§ WORK TO COMPLETE: All lines in the records below with the word "ACTIVE" must be returned.

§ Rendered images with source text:
****************************************
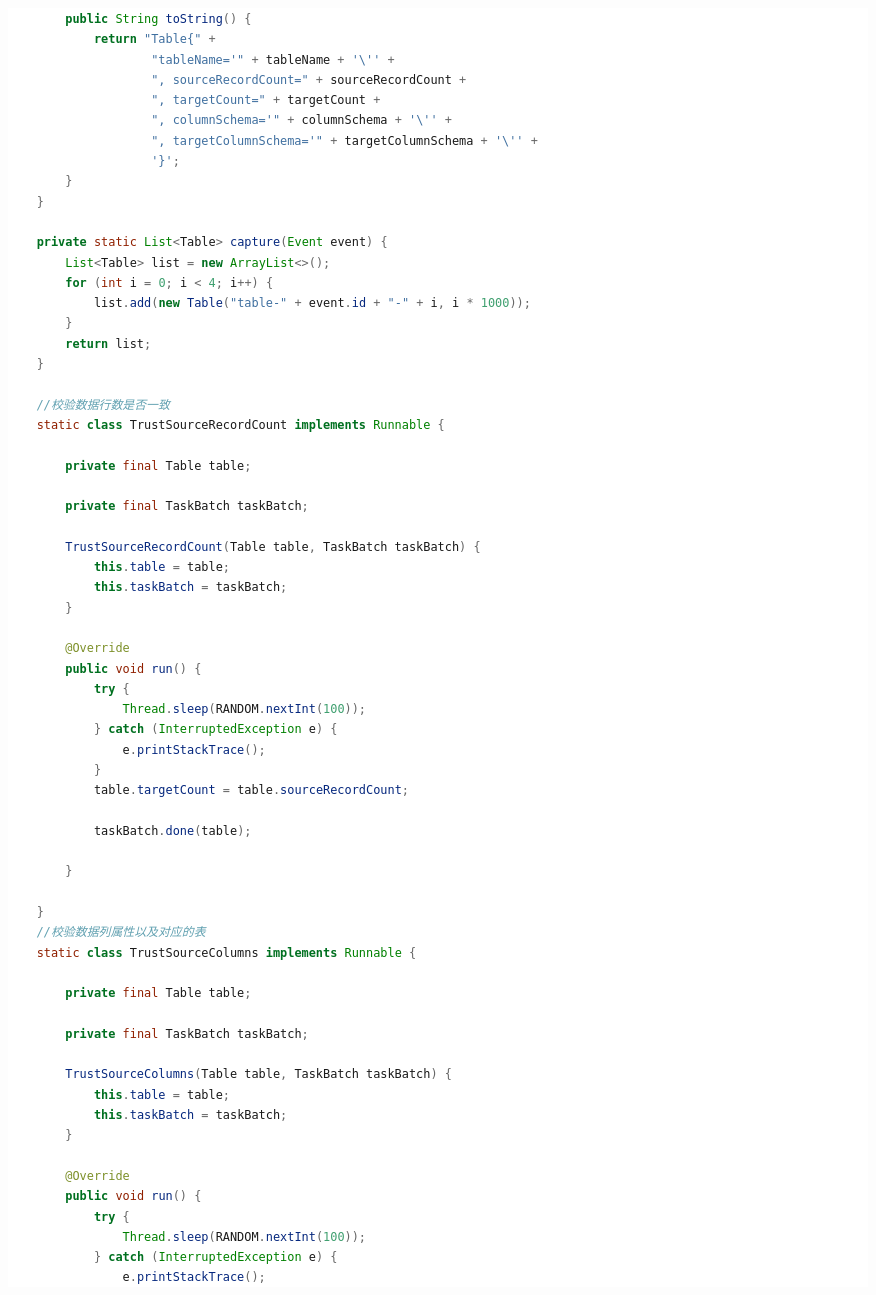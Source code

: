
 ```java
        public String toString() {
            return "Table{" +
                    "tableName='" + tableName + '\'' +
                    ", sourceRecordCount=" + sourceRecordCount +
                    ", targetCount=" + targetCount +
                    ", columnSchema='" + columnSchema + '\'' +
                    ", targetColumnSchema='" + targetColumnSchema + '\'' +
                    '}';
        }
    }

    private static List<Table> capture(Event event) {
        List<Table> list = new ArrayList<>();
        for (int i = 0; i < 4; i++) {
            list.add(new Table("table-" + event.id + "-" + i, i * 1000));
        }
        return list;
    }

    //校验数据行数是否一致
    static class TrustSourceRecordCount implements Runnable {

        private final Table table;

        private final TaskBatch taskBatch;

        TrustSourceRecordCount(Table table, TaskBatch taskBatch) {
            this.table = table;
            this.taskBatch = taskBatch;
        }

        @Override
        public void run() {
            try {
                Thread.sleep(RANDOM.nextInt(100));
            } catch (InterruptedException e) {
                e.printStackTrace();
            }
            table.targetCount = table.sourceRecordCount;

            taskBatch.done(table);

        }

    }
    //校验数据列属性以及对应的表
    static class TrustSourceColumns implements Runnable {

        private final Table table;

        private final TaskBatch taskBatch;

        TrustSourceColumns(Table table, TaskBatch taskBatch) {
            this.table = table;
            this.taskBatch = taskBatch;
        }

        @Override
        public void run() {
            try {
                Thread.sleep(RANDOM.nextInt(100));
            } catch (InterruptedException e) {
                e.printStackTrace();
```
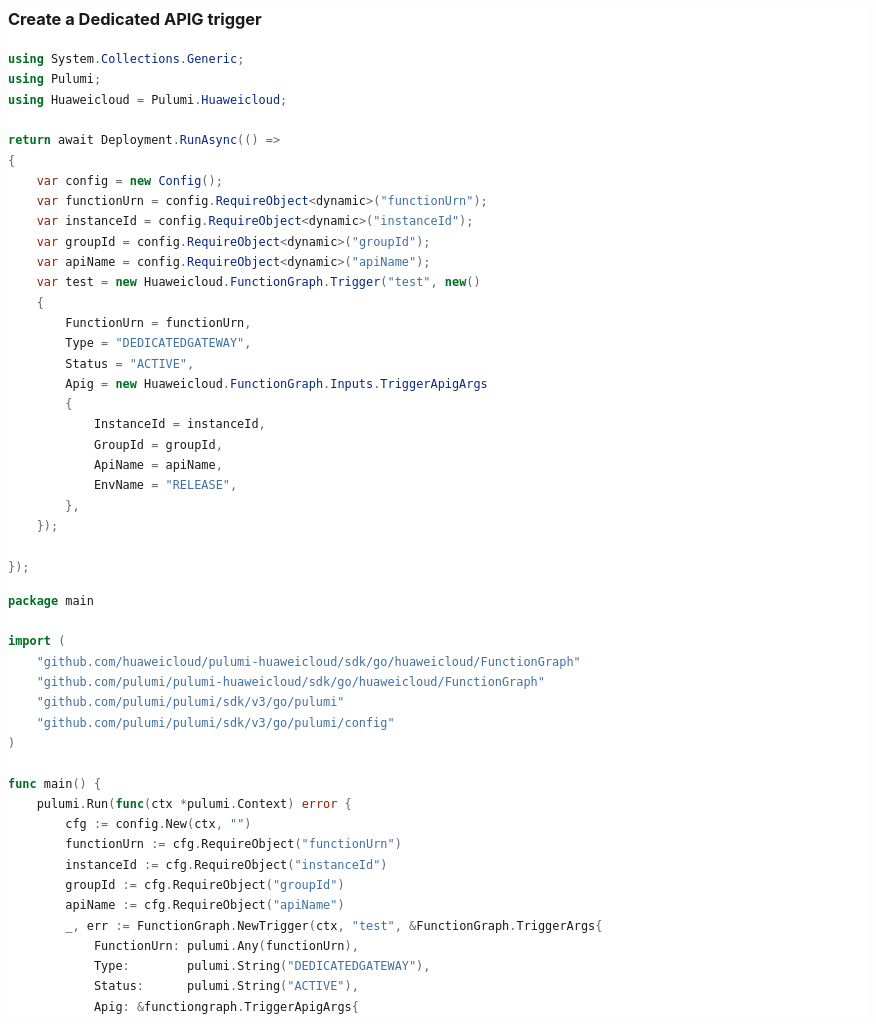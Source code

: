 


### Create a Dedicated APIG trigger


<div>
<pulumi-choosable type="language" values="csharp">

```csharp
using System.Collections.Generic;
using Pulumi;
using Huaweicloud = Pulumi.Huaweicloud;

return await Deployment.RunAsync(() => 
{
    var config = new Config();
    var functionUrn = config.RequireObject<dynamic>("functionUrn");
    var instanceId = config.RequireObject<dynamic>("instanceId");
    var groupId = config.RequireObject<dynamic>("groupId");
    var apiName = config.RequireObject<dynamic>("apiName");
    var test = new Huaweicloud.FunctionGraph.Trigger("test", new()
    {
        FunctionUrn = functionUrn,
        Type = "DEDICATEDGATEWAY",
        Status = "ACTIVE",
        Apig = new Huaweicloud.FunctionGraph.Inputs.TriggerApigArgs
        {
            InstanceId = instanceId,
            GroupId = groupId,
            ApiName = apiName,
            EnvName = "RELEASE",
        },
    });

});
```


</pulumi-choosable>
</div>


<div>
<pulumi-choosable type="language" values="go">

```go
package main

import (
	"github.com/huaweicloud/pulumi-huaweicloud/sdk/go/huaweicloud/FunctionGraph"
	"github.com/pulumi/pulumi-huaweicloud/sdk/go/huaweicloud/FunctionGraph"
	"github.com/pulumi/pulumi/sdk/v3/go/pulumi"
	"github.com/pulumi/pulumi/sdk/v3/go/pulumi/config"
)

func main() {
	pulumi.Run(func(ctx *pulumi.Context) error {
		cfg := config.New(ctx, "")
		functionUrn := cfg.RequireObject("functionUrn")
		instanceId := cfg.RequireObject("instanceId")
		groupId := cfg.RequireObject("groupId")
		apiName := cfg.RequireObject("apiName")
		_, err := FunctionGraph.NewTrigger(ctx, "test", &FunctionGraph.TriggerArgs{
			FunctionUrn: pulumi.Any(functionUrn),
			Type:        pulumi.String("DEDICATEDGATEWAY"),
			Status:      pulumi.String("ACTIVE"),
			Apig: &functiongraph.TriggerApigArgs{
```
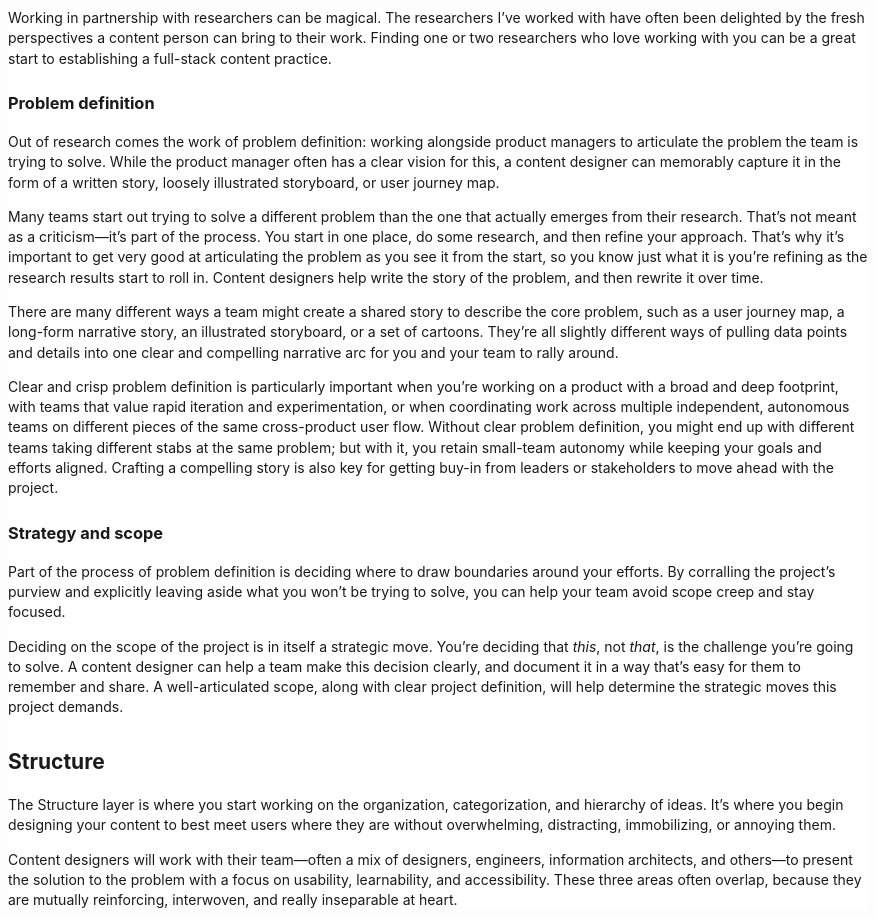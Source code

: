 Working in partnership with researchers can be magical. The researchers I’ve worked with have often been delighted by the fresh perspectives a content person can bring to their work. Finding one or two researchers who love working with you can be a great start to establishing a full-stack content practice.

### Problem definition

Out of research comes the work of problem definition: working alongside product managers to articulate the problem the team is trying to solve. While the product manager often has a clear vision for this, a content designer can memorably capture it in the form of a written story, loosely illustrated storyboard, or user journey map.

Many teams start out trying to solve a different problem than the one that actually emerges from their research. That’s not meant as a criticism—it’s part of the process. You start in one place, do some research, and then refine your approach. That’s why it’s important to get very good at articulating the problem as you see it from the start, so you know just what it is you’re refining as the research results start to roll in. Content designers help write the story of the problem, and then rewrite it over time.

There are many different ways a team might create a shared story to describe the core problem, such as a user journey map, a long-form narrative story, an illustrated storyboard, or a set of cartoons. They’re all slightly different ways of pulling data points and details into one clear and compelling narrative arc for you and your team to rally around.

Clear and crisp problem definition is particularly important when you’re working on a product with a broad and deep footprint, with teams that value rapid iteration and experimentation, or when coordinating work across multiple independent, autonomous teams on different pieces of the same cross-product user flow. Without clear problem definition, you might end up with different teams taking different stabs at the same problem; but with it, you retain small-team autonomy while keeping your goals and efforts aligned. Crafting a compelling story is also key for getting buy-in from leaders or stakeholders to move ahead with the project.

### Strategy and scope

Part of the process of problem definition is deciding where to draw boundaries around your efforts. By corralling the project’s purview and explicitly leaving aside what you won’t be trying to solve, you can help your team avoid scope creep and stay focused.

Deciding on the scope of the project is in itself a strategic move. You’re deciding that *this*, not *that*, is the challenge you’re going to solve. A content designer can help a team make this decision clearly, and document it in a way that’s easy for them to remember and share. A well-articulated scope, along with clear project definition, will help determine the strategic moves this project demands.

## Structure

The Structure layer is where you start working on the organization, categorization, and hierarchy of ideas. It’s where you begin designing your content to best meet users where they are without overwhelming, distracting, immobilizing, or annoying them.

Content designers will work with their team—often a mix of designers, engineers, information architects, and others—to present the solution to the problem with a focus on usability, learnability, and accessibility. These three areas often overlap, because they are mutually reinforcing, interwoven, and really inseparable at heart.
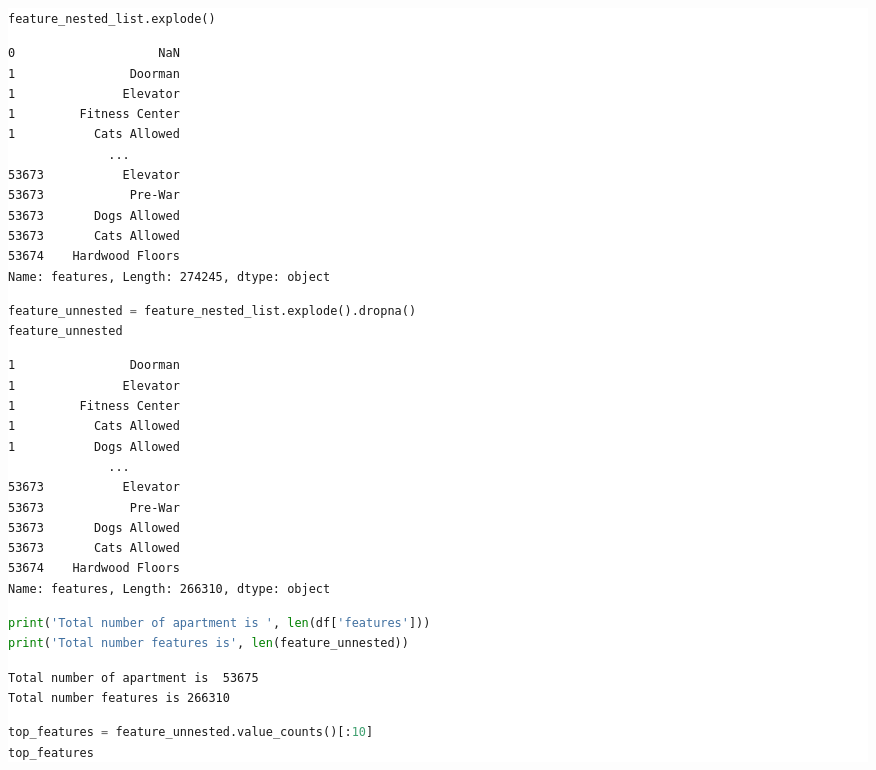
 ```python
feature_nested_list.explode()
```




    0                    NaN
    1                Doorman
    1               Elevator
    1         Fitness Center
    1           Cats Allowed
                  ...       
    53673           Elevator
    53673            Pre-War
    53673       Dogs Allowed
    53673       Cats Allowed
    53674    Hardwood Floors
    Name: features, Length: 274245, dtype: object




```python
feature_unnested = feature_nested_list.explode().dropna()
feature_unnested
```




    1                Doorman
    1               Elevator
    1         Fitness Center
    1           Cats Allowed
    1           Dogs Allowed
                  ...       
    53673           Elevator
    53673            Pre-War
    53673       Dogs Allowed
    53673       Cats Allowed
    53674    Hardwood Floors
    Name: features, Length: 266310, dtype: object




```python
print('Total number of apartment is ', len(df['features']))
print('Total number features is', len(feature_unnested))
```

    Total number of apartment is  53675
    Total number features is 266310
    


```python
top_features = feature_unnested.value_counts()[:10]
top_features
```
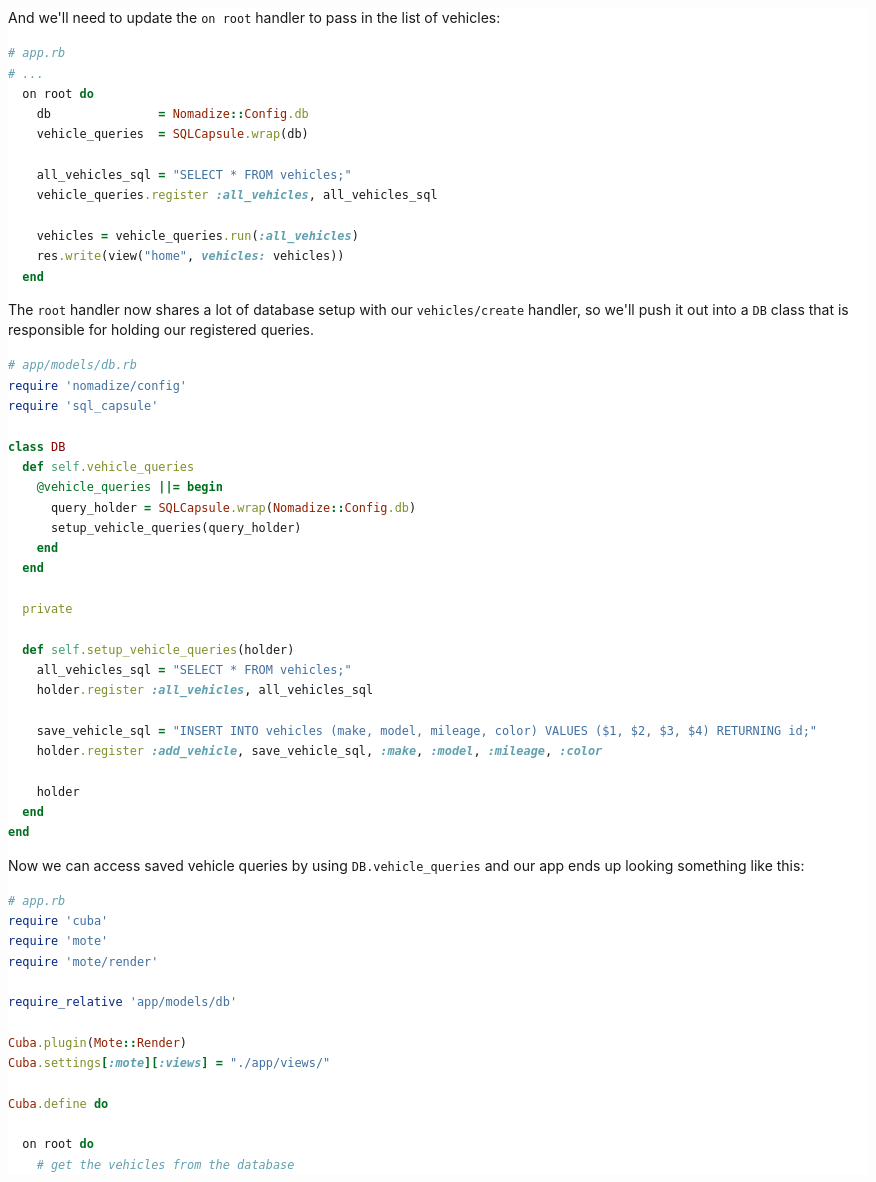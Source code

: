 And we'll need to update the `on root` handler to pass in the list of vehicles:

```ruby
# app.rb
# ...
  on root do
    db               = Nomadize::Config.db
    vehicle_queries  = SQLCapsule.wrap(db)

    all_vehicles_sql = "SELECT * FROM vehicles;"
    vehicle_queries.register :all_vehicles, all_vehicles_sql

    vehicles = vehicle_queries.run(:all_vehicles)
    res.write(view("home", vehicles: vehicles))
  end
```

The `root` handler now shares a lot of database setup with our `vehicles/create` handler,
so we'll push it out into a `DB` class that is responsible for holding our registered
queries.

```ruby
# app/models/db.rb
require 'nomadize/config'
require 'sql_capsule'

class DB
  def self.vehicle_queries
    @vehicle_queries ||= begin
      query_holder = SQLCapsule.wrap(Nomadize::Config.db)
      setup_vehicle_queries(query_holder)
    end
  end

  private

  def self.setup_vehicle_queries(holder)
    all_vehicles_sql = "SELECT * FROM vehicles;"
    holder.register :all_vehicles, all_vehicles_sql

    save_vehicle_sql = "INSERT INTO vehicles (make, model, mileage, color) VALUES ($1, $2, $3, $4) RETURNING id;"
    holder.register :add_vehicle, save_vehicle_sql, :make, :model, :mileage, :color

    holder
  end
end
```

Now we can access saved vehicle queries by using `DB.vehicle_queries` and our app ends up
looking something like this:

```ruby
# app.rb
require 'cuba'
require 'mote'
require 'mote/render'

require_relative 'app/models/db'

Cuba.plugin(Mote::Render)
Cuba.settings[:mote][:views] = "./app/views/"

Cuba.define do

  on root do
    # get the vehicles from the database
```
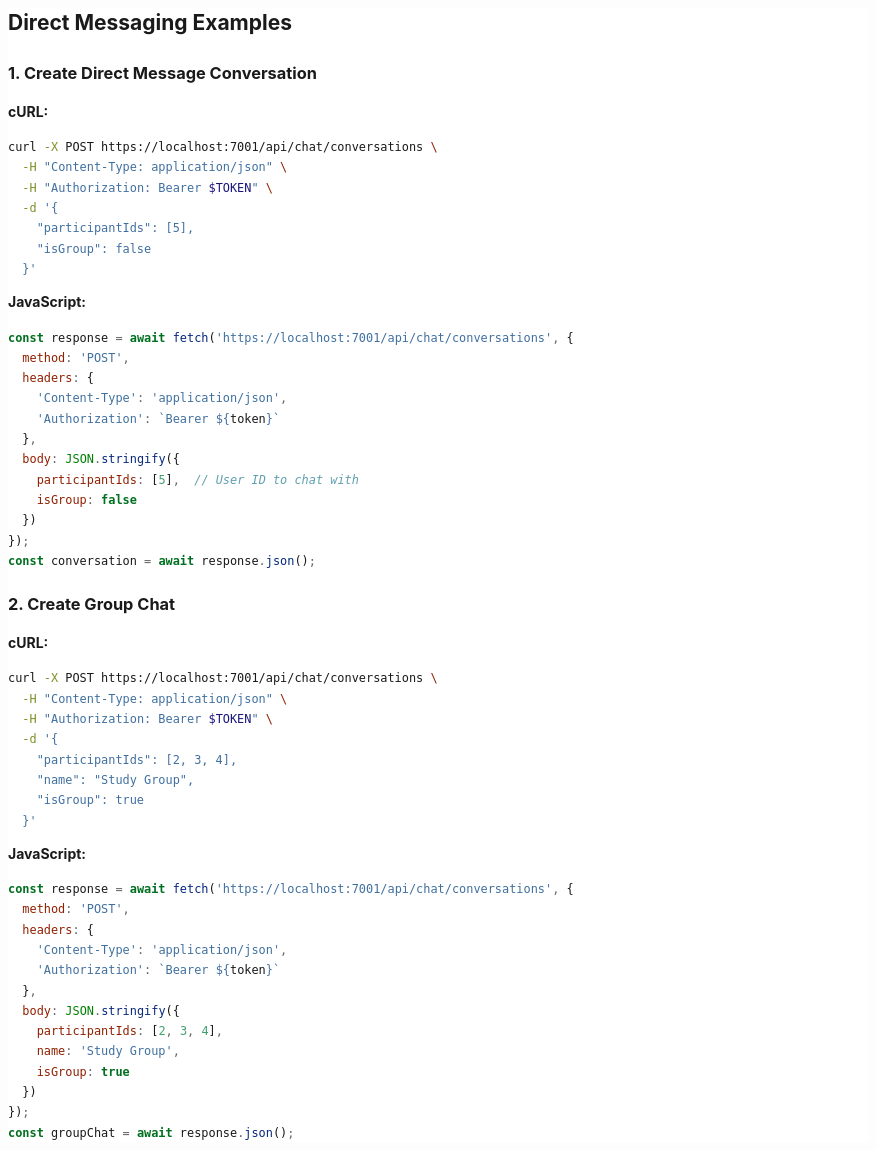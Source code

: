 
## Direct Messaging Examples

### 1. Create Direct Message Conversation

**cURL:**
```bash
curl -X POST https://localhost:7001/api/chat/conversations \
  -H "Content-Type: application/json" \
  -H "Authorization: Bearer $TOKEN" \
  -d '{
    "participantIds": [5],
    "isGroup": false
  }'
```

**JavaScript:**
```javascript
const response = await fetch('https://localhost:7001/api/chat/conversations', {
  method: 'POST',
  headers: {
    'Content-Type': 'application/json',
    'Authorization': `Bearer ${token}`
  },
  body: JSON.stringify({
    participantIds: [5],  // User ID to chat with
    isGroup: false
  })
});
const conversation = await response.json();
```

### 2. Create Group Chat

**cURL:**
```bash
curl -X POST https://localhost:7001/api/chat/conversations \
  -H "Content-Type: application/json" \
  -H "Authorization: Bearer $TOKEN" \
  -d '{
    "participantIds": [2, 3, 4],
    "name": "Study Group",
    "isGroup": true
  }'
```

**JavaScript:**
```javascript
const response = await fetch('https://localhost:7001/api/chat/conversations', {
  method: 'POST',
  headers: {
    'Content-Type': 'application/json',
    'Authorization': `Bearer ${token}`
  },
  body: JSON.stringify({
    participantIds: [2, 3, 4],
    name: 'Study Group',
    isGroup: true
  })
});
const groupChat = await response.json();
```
****************************************
§ ANSWER SPACE:
        Status = "ACTIVE",
			Status:      pulumi.String("ACTIVE"),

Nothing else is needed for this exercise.